◆ **Dataset**:

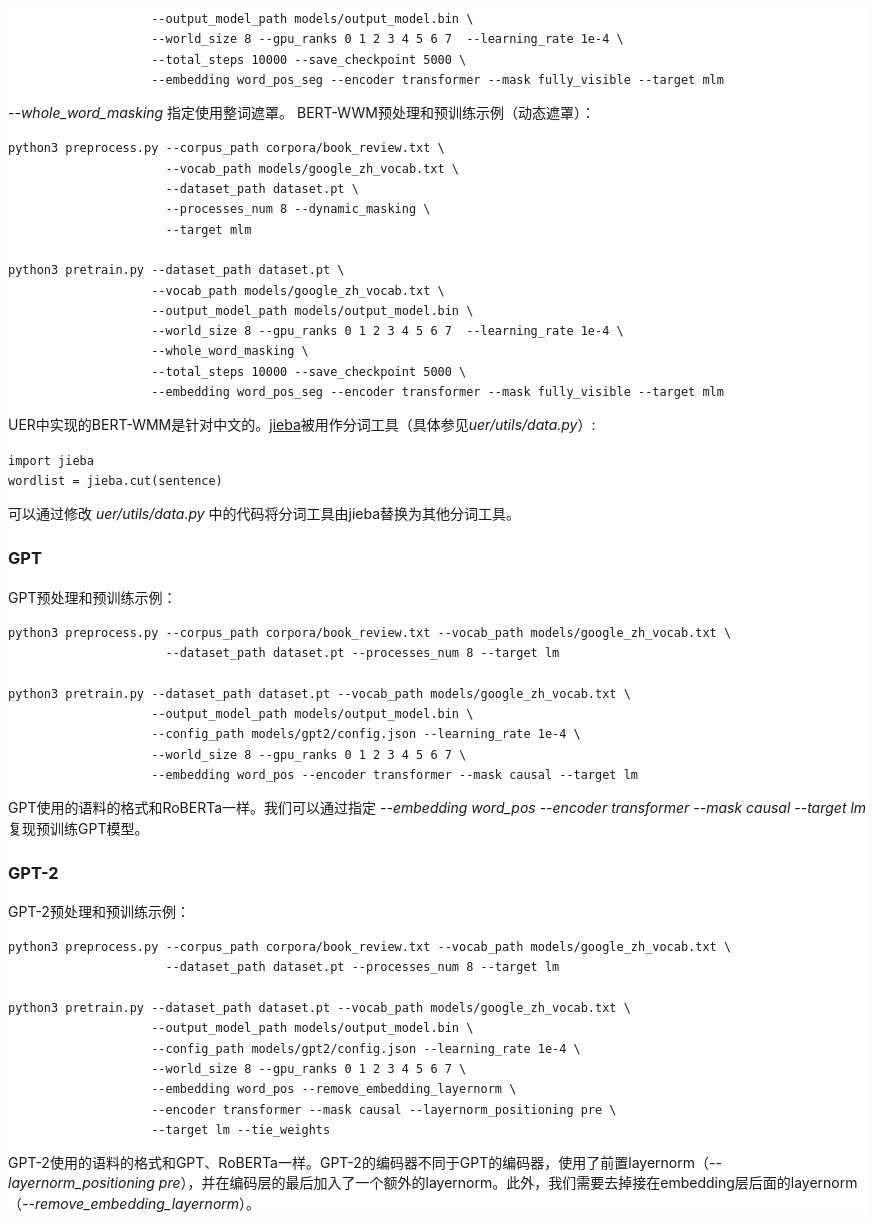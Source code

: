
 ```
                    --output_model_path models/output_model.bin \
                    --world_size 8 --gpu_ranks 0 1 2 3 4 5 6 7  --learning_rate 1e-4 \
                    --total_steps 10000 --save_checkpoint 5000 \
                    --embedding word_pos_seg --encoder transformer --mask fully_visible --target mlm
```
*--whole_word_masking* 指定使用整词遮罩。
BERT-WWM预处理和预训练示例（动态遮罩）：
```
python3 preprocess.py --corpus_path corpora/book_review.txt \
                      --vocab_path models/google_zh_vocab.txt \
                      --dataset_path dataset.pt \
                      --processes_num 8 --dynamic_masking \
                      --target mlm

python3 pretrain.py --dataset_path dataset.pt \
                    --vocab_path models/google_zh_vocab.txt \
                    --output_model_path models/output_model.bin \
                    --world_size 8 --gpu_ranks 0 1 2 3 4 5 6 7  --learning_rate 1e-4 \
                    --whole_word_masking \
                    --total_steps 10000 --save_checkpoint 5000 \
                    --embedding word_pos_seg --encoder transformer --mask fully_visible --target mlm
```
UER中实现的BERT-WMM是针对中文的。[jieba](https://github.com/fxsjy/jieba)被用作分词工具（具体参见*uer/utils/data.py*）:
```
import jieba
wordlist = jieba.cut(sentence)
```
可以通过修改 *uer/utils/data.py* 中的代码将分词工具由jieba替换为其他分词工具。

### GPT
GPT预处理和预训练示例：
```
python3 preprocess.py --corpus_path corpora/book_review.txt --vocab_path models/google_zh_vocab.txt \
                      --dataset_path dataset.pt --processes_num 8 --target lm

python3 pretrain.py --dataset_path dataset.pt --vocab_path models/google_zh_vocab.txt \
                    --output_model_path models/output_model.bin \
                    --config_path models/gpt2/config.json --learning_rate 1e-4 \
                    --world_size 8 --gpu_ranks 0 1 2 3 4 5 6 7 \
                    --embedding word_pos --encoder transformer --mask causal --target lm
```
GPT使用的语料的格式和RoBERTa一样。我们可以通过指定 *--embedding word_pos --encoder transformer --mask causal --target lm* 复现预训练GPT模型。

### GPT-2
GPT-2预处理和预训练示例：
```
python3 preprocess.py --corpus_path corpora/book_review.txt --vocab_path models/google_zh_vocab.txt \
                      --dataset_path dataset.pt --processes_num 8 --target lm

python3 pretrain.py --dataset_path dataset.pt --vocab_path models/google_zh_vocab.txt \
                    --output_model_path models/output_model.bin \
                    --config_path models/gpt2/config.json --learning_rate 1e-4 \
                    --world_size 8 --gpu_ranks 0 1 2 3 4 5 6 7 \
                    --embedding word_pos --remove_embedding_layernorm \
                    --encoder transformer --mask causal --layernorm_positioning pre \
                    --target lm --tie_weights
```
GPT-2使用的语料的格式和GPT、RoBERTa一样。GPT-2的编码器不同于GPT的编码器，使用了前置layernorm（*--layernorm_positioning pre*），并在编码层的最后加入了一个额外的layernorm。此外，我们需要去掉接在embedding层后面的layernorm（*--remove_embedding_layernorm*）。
---
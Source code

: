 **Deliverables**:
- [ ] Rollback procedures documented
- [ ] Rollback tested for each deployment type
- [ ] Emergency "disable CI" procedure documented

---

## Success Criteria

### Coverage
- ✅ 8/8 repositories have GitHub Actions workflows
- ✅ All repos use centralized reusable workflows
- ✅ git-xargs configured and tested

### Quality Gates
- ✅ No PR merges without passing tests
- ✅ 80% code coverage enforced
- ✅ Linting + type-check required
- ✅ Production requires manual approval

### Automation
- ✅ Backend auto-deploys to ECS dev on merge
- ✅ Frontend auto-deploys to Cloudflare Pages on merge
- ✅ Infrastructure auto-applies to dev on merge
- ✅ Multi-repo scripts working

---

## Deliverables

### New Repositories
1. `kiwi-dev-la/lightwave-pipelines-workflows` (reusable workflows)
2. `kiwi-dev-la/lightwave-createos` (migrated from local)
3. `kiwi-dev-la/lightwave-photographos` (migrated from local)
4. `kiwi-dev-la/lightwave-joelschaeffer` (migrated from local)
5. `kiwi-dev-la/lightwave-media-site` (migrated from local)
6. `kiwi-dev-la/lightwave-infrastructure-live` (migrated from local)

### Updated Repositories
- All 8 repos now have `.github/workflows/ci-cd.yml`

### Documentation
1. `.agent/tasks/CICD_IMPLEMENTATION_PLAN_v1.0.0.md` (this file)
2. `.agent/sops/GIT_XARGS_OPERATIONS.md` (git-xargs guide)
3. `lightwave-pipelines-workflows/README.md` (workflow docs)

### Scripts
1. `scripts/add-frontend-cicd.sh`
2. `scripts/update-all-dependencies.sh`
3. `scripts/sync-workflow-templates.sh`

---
--
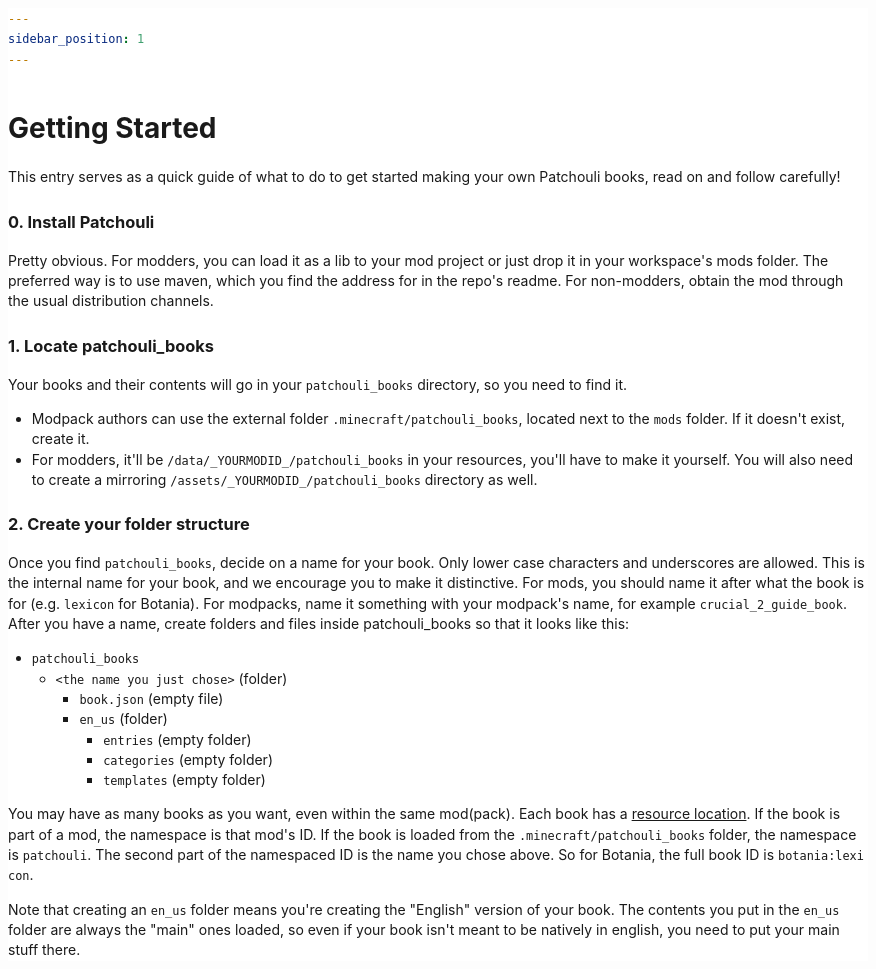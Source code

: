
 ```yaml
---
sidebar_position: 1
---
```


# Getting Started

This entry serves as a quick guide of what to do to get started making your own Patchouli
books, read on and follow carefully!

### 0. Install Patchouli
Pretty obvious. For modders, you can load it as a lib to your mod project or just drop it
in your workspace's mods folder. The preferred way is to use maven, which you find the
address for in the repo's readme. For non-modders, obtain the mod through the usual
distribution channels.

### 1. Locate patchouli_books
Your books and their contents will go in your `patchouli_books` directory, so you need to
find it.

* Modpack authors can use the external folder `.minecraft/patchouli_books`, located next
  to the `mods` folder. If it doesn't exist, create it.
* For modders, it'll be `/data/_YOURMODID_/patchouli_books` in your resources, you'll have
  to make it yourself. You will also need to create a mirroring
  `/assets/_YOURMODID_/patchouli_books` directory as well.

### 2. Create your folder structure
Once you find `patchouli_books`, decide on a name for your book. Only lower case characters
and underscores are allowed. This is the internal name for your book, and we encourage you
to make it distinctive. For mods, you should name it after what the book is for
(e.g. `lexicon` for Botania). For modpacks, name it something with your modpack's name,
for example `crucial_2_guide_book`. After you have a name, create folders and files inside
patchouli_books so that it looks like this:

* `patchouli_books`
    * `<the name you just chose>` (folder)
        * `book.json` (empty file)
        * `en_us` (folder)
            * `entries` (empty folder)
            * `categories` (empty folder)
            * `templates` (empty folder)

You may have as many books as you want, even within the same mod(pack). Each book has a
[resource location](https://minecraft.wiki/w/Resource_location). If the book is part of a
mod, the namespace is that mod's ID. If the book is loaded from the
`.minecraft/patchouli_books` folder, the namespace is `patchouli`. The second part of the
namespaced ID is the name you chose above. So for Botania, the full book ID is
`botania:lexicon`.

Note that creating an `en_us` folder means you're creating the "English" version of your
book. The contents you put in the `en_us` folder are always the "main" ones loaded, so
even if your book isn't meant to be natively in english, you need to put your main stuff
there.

◆ **What the task asks**: Work out how many lines in the records above include the string "make", and provide that figure with no other text.

◆ **Result of this exercise**: 2